**EXERCISE**
Would you retype the whole listing exactly, leaving its pictures out?

BEGIN DATASET ENTRIES

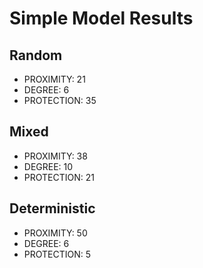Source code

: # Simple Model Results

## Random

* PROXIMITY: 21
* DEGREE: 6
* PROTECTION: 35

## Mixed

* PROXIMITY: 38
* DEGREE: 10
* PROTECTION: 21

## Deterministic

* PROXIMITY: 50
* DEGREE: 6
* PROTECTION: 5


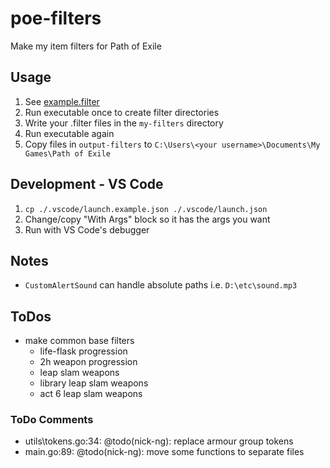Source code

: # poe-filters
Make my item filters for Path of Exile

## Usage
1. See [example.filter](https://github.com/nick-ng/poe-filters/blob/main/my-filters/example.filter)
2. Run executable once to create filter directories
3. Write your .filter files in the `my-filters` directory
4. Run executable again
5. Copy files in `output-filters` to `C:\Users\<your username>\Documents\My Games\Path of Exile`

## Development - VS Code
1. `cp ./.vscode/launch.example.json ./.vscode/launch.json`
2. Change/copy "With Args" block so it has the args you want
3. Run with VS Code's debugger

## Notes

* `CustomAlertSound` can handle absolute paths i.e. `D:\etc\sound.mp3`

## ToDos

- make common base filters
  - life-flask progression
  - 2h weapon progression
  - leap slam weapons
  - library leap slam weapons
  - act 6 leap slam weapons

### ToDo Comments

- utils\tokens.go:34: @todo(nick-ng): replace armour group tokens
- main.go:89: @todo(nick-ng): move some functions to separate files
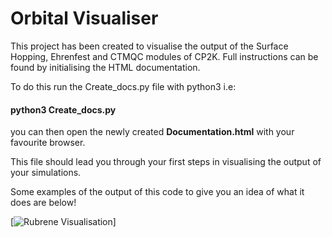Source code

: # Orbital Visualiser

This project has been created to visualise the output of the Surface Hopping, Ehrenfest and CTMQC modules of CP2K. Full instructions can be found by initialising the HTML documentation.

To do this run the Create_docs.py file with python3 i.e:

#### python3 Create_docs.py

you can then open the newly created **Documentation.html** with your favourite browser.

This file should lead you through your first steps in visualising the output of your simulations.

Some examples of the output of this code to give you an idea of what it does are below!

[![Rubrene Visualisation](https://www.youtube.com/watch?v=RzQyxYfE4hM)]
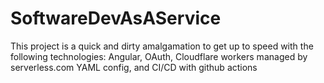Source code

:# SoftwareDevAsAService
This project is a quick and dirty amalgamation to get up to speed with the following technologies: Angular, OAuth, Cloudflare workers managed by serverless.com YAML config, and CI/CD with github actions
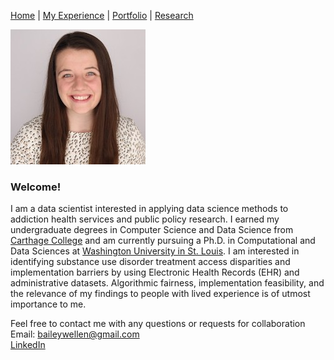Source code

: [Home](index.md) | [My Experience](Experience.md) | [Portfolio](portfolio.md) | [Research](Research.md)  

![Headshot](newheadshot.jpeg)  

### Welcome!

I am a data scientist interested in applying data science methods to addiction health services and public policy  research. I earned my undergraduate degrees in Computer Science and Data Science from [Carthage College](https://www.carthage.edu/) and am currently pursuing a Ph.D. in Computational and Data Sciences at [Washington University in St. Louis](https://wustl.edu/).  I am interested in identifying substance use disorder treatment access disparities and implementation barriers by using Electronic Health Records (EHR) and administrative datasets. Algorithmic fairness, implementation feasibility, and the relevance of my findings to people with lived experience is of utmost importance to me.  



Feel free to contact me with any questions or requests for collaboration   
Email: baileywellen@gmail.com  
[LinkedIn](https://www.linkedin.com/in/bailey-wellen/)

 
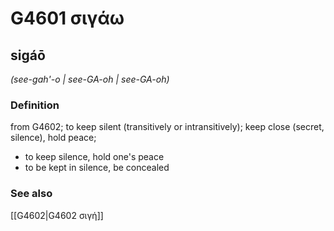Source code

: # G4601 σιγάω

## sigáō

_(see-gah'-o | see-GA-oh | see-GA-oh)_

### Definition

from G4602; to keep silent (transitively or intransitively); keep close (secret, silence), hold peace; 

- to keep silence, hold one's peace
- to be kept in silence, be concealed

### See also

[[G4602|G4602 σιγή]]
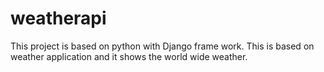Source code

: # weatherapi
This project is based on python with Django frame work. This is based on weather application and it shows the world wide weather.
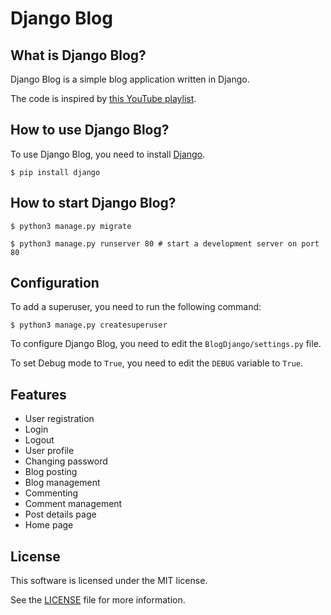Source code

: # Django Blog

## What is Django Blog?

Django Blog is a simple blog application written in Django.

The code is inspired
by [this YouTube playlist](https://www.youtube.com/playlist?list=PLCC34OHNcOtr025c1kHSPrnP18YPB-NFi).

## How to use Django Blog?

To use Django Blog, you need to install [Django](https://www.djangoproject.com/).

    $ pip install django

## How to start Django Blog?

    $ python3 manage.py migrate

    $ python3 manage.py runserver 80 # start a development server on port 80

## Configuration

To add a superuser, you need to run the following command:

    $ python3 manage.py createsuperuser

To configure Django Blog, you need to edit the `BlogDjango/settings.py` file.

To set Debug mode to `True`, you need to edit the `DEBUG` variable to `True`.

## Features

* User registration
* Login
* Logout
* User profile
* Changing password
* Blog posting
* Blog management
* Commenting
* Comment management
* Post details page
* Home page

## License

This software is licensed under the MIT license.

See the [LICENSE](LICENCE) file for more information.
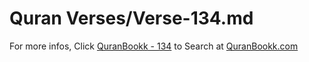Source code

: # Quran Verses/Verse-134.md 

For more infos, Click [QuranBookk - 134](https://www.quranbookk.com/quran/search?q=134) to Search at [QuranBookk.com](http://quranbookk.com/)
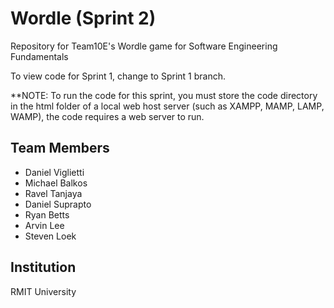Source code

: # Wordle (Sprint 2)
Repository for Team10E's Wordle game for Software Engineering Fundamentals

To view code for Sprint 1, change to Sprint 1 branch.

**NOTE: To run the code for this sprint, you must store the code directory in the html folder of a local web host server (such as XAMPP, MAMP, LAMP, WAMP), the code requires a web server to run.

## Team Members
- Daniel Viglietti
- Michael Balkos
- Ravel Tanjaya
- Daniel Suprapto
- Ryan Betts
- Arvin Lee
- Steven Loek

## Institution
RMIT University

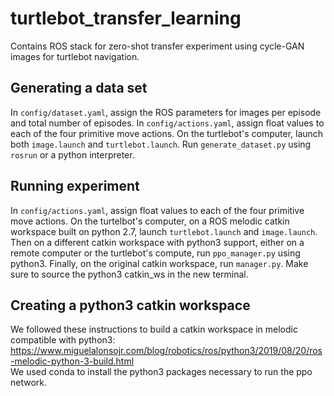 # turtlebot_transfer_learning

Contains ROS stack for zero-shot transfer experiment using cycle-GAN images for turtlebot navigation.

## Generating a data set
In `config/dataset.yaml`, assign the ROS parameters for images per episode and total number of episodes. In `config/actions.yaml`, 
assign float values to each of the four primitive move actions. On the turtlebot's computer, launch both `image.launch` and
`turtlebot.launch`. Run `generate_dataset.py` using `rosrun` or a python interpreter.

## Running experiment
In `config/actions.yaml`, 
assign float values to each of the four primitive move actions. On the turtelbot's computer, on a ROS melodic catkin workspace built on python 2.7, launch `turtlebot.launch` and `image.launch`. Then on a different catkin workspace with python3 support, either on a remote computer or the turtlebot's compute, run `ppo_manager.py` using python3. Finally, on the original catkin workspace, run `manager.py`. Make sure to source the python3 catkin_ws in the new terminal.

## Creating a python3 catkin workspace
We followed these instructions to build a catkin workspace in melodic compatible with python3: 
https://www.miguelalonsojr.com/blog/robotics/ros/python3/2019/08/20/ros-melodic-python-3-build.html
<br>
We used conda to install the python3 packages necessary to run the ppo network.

END DATASET ENTRIES

**RESPONSE**
Source code

: # Simple Model Results

## Random

* PROXIMITY: 21
* DEGREE: 6
* PROTECTION: 35

## Mixed

* PROXIMITY: 38
* DEGREE: 10
* PROTECTION: 21

## Deterministic

* PROXIMITY: 50
* DEGREE: 6
* PROTECTION: 5


Source code

: # poe-filters
Make my item filters for Path of Exile

## Usage
1. See [example.filter](https://github.com/nick-ng/poe-filters/blob/main/my-filters/example.filter)
2. Run executable once to create filter directories
3. Write your .filter files in the `my-filters` directory
4. Run executable again
5. Copy files in `output-filters` to `C:\Users\<your username>\Documents\My Games\Path of Exile`

## Development - VS Code
1. `cp ./.vscode/launch.example.json ./.vscode/launch.json`
2. Change/copy "With Args" block so it has the args you want
3. Run with VS Code's debugger

## Notes

* `CustomAlertSound` can handle absolute paths i.e. `D:\etc\sound.mp3`

## ToDos

- make common base filters
  - life-flask progression
  - 2h weapon progression
  - leap slam weapons
  - library leap slam weapons
  - act 6 leap slam weapons

### ToDo Comments

- utils\tokens.go:34: @todo(nick-ng): replace armour group tokens
- main.go:89: @todo(nick-ng): move some functions to separate files
Source code

: # Orbital Visualiser

This project has been created to visualise the output of the Surface Hopping, Ehrenfest and CTMQC modules of CP2K. Full instructions can be found by initialising the HTML documentation.

To do this run the Create_docs.py file with python3 i.e:

#### python3 Create_docs.py

you can then open the newly created **Documentation.html** with your favourite browser.

This file should lead you through your first steps in visualising the output of your simulations.

Some examples of the output of this code to give you an idea of what it does are below!

[![Rubrene Visualisation](https://www.youtube.com/watch?v=RzQyxYfE4hM)]
Source code

:# SoftwareDevAsAService
This project is a quick and dirty amalgamation to get up to speed with the following technologies: Angular, OAuth, Cloudflare workers managed by serverless.com YAML config, and CI/CD with github actions
Source code

: [Home](index.md) | [My Experience](Experience.md) | [Portfolio](portfolio.md) | [Research](Research.md)  

![Headshot](newheadshot.jpeg)  

### Welcome!

I am a data scientist interested in applying data science methods to addiction health services and public policy  research. I earned my undergraduate degrees in Computer Science and Data Science from [Carthage College](https://www.carthage.edu/) and am currently pursuing a Ph.D. in Computational and Data Sciences at [Washington University in St. Louis](https://wustl.edu/).  I am interested in identifying substance use disorder treatment access disparities and implementation barriers by using Electronic Health Records (EHR) and administrative datasets. Algorithmic fairness, implementation feasibility, and the relevance of my findings to people with lived experience is of utmost importance to me.  



Feel free to contact me with any questions or requests for collaboration   
Email: baileywellen@gmail.com  
[LinkedIn](https://www.linkedin.com/in/bailey-wellen/)

 
Source code

: # G4601 σιγάω

## sigáō

_(see-gah'-o | see-GA-oh | see-GA-oh)_

### Definition

from G4602; to keep silent (transitively or intransitively); keep close (secret, silence), hold peace; 

- to keep silence, hold one's peace
- to be kept in silence, be concealed

### See also

[[G4602|G4602 σιγή]]
Source code

: # weatherapi
This project is based on python with Django frame work. This is based on weather application and it shows the world wide weather.
Source code

: # Django Blog

## What is Django Blog?

Django Blog is a simple blog application written in Django.

The code is inspired
by [this YouTube playlist](https://www.youtube.com/playlist?list=PLCC34OHNcOtr025c1kHSPrnP18YPB-NFi).

## How to use Django Blog?

To use Django Blog, you need to install [Django](https://www.djangoproject.com/).

    $ pip install django

## How to start Django Blog?

    $ python3 manage.py migrate

    $ python3 manage.py runserver 80 # start a development server on port 80

## Configuration

To add a superuser, you need to run the following command:

    $ python3 manage.py createsuperuser

To configure Django Blog, you need to edit the `BlogDjango/settings.py` file.

To set Debug mode to `True`, you need to edit the `DEBUG` variable to `True`.

## Features

* User registration
* Login
* Logout
* User profile
* Changing password
* Blog posting
* Blog management
* Commenting
* Comment management
* Post details page
* Home page

## License

This software is licensed under the MIT license.

See the [LICENSE](LICENCE) file for more information.
Source code

: # Quran Verses/Verse-134.md 

For more infos, Click [QuranBookk - 134](https://www.quranbookk.com/quran/search?q=134) to Search at [QuranBookk.com](http://quranbookk.com/)
Source code

: # Wordle (Sprint 2)
Repository for Team10E's Wordle game for Software Engineering Fundamentals

To view code for Sprint 1, change to Sprint 1 branch.

**NOTE: To run the code for this sprint, you must store the code directory in the html folder of a local web host server (such as XAMPP, MAMP, LAMP, WAMP), the code requires a web server to run.

## Team Members
- Daniel Viglietti
- Michael Balkos
- Ravel Tanjaya
- Daniel Suprapto
- Ryan Betts
- Arvin Lee
- Steven Loek

## Institution
RMIT University

 # turtlebot_transfer_learning

Contains ROS stack for zero-shot transfer experiment using cycle-GAN images for turtlebot navigation.

## Generating a data set
In `config/dataset.yaml`, assign the ROS parameters for images per episode and total number of episodes. In `config/actions.yaml`, 
assign float values to each of the four primitive move actions. On the turtlebot's computer, launch both `image.launch` and
`turtlebot.launch`. Run `generate_dataset.py` using `rosrun` or a python interpreter.

## Running experiment
In `config/actions.yaml`, 
assign float values to each of the four primitive move actions. On the turtelbot's computer, on a ROS melodic catkin workspace built on python 2.7, launch `turtlebot.launch` and `image.launch`. Then on a different catkin workspace with python3 support, either on a remote computer or the turtlebot's compute, run `ppo_manager.py` using python3. Finally, on the original catkin workspace, run `manager.py`. Make sure to source the python3 catkin_ws in the new terminal.

## Creating a python3 catkin workspace
We followed these instructions to build a catkin workspace in melodic compatible with python3: 
https://www.miguelalonsojr.com/blog/robotics/ros/python3/2019/08/20/ros-melodic-python-3-build.html
<br>
We used conda to install the python3 packages necessary to run the ppo network.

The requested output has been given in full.